Poiché le reti pubbliche percepiscono un canone obbligatorio, devono, almeno in teoria, offrire un servizio ai cittadini, vale a dire devono mandare in onda qualche programma che si ritiene utile e opportuno, indipendentemente dal fatto che piaccia o meno, che sia remunerativo o meno. Per le reti private, invece, è fondamentale che un programma vada incontro ai gusti del maggior numero di persone, perché l’incasso della pubblicità è proporzionale all’audience e, se questa scende al di sotto di un certo limite, la rete rischia di andare in deficit.
Se un utente non desidera essere raggiunto dagli spot ha due possibilità: o non accende il televisore oppure si abbona ad una pay tv, che gli offre in visione «pulita», cioè priva di messaggi pubblicitari, eventi sportivi, film e altro, che vengono trasmessi ad orari prestabiliti. Se uno, invece, vuole vedere un film nell’orario da lui prescelto, o a più riprese, non gli resta che acquistare o noleggiare il relativo DVD. Questa situazione è destinata a cambiare entro il 2012, almeno in Europa, dove si prevede il passaggio dalla t. analogica a quella digitale, che dovrebbe offrire numerosi vantaggi, fra cui una più ampia scelta e varietà di programmi, maggiore qualità dell’immagine, riduzione dei costi e interattività.

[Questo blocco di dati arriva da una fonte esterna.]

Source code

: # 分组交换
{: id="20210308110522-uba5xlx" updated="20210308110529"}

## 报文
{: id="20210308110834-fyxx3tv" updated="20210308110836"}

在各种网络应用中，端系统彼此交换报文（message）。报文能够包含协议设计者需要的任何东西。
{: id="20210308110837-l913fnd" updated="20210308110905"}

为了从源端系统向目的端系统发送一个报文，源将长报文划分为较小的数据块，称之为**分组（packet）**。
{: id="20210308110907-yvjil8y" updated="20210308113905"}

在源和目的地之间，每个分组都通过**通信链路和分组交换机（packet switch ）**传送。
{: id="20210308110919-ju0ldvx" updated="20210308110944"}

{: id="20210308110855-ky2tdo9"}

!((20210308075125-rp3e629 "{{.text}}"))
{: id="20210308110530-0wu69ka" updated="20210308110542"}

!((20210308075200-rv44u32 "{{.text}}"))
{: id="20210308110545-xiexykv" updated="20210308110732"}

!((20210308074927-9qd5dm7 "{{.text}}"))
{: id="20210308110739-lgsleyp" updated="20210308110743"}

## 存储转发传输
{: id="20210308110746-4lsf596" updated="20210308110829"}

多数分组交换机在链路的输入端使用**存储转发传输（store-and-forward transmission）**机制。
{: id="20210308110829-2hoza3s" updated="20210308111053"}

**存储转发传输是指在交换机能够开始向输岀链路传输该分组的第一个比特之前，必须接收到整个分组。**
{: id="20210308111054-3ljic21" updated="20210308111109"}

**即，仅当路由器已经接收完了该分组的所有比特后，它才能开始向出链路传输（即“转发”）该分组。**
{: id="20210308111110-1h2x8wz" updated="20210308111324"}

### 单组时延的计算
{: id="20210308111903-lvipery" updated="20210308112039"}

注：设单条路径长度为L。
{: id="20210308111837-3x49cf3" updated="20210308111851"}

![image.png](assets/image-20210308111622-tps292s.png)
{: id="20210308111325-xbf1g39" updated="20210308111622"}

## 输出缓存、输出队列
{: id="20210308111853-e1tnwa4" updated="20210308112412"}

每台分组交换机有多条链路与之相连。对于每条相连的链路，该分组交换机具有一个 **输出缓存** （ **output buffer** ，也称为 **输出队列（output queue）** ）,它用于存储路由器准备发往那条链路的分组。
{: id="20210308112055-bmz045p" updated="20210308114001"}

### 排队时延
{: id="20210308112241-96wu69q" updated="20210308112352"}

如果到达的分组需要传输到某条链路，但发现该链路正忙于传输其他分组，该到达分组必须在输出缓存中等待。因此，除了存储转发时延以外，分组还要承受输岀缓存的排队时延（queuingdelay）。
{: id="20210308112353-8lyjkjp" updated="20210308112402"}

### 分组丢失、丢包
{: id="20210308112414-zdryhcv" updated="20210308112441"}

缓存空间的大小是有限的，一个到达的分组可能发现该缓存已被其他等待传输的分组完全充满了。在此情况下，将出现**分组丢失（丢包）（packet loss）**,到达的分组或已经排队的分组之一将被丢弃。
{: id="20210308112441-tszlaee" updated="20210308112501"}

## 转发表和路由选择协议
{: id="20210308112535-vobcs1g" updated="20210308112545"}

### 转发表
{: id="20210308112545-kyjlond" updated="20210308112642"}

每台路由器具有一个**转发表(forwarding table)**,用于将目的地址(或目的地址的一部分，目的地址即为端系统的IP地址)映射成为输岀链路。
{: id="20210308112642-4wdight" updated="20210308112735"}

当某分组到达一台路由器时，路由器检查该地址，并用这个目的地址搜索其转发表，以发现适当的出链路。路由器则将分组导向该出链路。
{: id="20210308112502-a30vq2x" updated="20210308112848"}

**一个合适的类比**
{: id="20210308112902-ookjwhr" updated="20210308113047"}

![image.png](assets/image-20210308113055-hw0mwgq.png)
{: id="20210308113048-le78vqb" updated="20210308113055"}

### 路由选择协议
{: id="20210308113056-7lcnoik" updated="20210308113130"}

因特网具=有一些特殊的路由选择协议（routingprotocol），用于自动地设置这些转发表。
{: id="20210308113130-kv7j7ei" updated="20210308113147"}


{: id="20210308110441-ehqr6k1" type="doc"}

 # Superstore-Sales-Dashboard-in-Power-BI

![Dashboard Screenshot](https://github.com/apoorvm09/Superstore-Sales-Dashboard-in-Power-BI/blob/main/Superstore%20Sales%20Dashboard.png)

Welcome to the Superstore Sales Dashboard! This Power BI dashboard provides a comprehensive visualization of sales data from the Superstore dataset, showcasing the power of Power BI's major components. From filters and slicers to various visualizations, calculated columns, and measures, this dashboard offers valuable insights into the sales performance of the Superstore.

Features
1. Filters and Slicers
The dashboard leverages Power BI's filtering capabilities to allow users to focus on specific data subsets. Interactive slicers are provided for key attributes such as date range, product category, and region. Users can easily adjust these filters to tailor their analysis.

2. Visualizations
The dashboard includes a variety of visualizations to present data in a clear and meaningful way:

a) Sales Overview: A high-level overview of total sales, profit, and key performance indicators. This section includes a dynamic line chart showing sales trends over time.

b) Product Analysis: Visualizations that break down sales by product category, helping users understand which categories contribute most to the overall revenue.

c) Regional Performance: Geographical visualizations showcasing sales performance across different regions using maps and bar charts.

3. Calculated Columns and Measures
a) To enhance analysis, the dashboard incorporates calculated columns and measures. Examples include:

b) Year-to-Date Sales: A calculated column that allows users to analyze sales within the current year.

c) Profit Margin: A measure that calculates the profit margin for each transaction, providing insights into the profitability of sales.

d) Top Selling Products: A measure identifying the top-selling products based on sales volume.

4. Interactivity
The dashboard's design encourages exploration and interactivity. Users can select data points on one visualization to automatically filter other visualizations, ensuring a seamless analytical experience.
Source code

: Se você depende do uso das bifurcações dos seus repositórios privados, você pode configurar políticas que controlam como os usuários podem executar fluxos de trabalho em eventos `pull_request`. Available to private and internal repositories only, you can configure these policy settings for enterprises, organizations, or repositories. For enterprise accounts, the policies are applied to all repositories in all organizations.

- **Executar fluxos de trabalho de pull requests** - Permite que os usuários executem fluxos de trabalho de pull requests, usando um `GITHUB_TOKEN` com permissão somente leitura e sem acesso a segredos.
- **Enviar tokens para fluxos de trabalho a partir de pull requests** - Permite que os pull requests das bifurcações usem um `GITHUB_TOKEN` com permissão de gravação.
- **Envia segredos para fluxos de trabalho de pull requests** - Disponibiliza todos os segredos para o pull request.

Nei confronti di questo mezzo, così onnipresente e intrigante, ma anche così ricco di potenzialità, le opinioni degli studiosi si sono divise. I fautori vedono nella t. un fattore di progresso e civiltà e uno strumento capace di favorire la diffusione dell’informazione, la crescita culturale delle masse, la mobilità sociale verso l’alto e perfino la partecipazione politica; uno strumento, insomma, che “può e deve svolgere un’insostituibile funzione di agenzia culturale per favorire un’eccezionale diffusione delle conoscenze e dei saperi, presupposto di ogni modernizzazione, e antidoto contro il conformismo e il livellamento spirituale dell’opinione di massa alimentati dalla televisione commerciale” (PARASCANDOLO 2000: 145). I detrattori vedono invece nella t. uno strumento di dominio e di manipolazione, manovrato dal potere economico (e dunque non libero) e in grado, come un Grande Fratello, di controllare le persone, di condizionare il loro pensiero e pilotare le loro preferenze, attraverso la mistificazione volontaria della realtà.

8.2. Internet
Qualcosa di simile si può dire anche a proposito di Internet, che alcuni decantano come la più formidabile macchina per la diffusione dell’informazione, della libera discussione e della e-democracy, e altri criticano come una nuova Babele, dove tutti possono esercitare il diritto di parola e il caos regna sovrano, finendo per avvantaggiare, ancora una volta, i gruppi dominanti.

8.3. Giovanni Sartori
In questa sede è mia intenzione di illustrare il ruolo che t. e Internet svolgono pro o contro la democrazia e, a questo scopo, prendo spunto da un libro di Giovanni Sartori di qualche anno fa, intitolato Homo videns, in cui lo studioso sottopone a dura critica ogni tipo di trasmissione di informazioni per immagini. Oggetti dei suoi strali sono la t. innanzitutto, ma anche Internet. Perché questa avversione nei confronti dell’immagine? Ecco, in sintesi, le argomentazioni di Sartori.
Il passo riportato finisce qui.